** Opening Given records block **

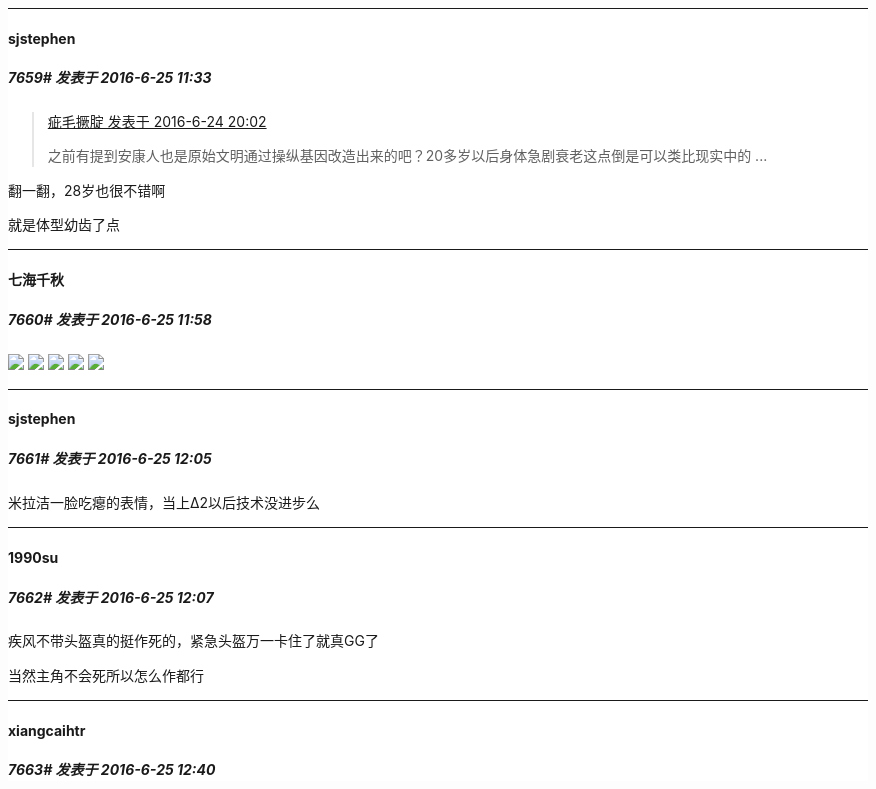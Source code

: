 
-----

####  sjstephen  
##### 7659#       发表于 2016-6-25 11:33


<blockquote><a href="httphttps://bbs.saraba1st.com/2b/forum.php?mod=redirect&amp;goto=findpost&amp;pid=32758695&amp;ptid=1066605" target="_blank">疵毛撅腚 发表于 2016-6-24 20:02</a>

之前有提到安康人也是原始文明通过操纵基因改造出来的吧？20多岁以后身体急剧衰老这点倒是可以类比现实中的 ...</blockquote>
翻一翻，28岁也很不错啊


就是体型幼齿了点


-----

####  七海千秋  
##### 7660#       发表于 2016-6-25 11:58


<img src="http://ww4.sinaimg.cn/large/c3e280f3gw1f57c05iwh3j20ge098js8.jpg" referrerpolicy="no-referrer">

<img src="http://ww3.sinaimg.cn/large/c3e280f3gw1f57c05fs0vj20ge09875d.jpg" referrerpolicy="no-referrer">

<img src="http://ww1.sinaimg.cn/large/c3e280f3gw1f57c05i0wxj20ge0983z5.jpg" referrerpolicy="no-referrer">

<img src="http://ww1.sinaimg.cn/large/c3e280f3gw1f57c060v08j20ge0983zk.jpg" referrerpolicy="no-referrer">

<img src="http://ww3.sinaimg.cn/large/c3e280f3gw1f57c05pi77j20ge0983z8.jpg" referrerpolicy="no-referrer">


-----

####  sjstephen  
##### 7661#       发表于 2016-6-25 12:05


米拉洁一脸吃瘪的表情，当上Δ2以后技术没进步么


-----

####  1990su  
##### 7662#       发表于 2016-6-25 12:07


疾风不带头盔真的挺作死的，紧急头盔万一卡住了就真GG了

当然主角不会死所以怎么作都行


-----

####  xiangcaihtr  
##### 7663#       发表于 2016-6-25 12:40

** Closing Given records block **

• **Exercise requirements**: What belongs in the answer is each line of the data that has the word "blockquote".

• **Reply to the exercise**:
<blockquote><a href="httphttps://bbs.saraba1st.com/2b/forum.php?mod=redirect&amp;goto=findpost&amp;pid=32758695&amp;ptid=1066605" target="_blank">疵毛撅腚 发表于 2016-6-24 20:02</a>
之前有提到安康人也是原始文明通过操纵基因改造出来的吧？20多岁以后身体急剧衰老这点倒是可以类比现实中的 ...</blockquote>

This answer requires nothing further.